Become better informed pilot.

Join 110,000 readers each month and get the latest news and entertainment from the world of general aviation direct to your inbox, daily.

This field is for validation purposes and should be left unchanged.

Curious to know what fellow pilots think on random stories on the General Aviation News website? Click on our Recent Comments page to find out. Read our Comment Policy here.

Comments

  1. Bob Gadtrocj says

    February 9, 2021 at 12:46 am

    You are right, Andrew. Nobody is contesting the fact that there is an easement that must be honored. But there is a vast difference between a surface easement that allows the landowner to use portions of the easement not being used by the easement holder and an “exclusive use” easement that allows the easement holder to arbitrarily fence of the entire easement and keep the landowner from using any of it.

  2. Sara T says

    February 2, 2021 at 1:19 pm

    Back when homesteaders got their land from Congress, it was supposed to be theirs, forever, even with rights-of-way and easements on it, as those are not forever-type things. If the railroad has a right to operate that no one is interfering with, there is no land use conflict, and these pilots and homeowners are simply being bullied into giving up their rights because the railroad wants be in charge without compensating anyone. Thank you for posting the fundraising link, we all have to stand up against bullies.

  3. Shaun says

    February 1, 2021 at 3:42 am

    When comon law courts are in session this will be settled and if the railroad does not comply by stopping this land grab all property will be seized and liquidated and no officers of the company will ever be allowed to hold office in any corporation ever again. Once this starts to happen corporations will follow public law and not infringe on the peoples rights given to them by the creator and the bill of rights or the same will apply.

  4. Miami Mike says

    January 28, 2021 at 9:17 am

    In Florida, if you have used an easement for 20 years without objection from the underlying land owner, it is considered a valid easement and can’t be extinguished.

    Further, a change of ownership of either the easement holder (dominant estate) OR the land owner (servient estate) *specifically does NOT* invalidate existing easements. Easements survive bankruptcy, repossessions and foreclosures.

    About the only thing that extinguishes an easement is if you buy (take title to) the land your easement is across. That’s called merger of title, and the easiest comparison is that you can’t owe yourself money. You don’t need (and can’t have) an easement on your own property.

    A landowner can’t arbitrarily “revoke” an easement.

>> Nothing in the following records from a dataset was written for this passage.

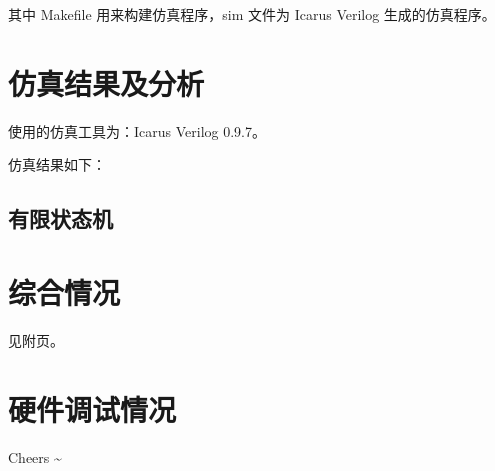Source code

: \documentclass[11pt,a4paper]{article}
\begin{document}
其中 Makefile 用来构建仿真程序，sim 文件为 Icarus Verilog 生成的仿真程序。


\section{仿真结果及分析}
使用的仿真工具为：Icarus Verilog 0.9.7。

仿真结果如下：

\subsection{有限状态机}

\section{综合情况}
见附页。

\section{硬件调试情况}

Cheers \textasciitilde


\end{document}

    I’m not a lawyer, nor do I play one on TV, but I have bought entirely too many fancy cars for lawyers who have successfully fought for easement rights on my behalf.

    • John Pletcher says

      January 28, 2021 at 4:15 pm

      Miami Mike,

      I am a retired attorney, a neighbor of those being sued, live along the railroad, and have been involved in this matter for close to 9 years.

      More details of the situation are found at http://www.railroadedalaska.com. See Congressman Young’s letter on home page. On the page “Deep Subjects” see “History and Overview” which in a few pages outlines how the Dept of the Interior and BLM made a big mistake, just as the Congressman stated.He was there in 1982 and participated in the transfer

      To clarify: The right -of -way for the railroad is set out in 43 USC 975d, part of the railroad’s creation in federal ownership beginning in 1914. This “original” 200 foot wide right of way is “reserved” in federal land patents in Alaska, and is of course found in the patent covering the area involved in the air park. All of these reservations were supposed to be transferred without change to the state-owned railroad by 45 USC 1201 and following sections. This is ARTA a federal law passed in 1982.

      The “original” reserved easement or right of way is specifically not revoked in ARTA and was to be conveyed without change to the state. Unfortunately, as our Congressman makes clear in his letter, the Interior Department/BLM did not follow the clear ARTA instructions.

      One obvious point: One cannot transfer assets that one does not own. How this simple concept escaped the notice of the Solicitor at the Department of the Interior is unknown.

      And now, what the DOI/ BLM did without participation of others…
      The US transferred to the state not the existing easement but clear ownership of the area of the easement. This is called “exclusive use” and is defined in ARTA Sec. 1202(6) to include the right to exclude all others and fence off the easement. This is the same as ownership, by another name.

      Senator Stevens in 1982 described the ARTA exclusive use as a “new concept”. It is a creation of ARTA and a device to settle unresolved Alaska native claims that were pending in 1982 and which stood in the way of the transfer. The railroad’s attorney appeared in 1996 before the Alaska Legislature and said much the same thing…adding that ARTA “exclusive use” is a “concoction” not found in the common law of property.

      The lawsuit filed by the railroad attempts to confirm this concoction.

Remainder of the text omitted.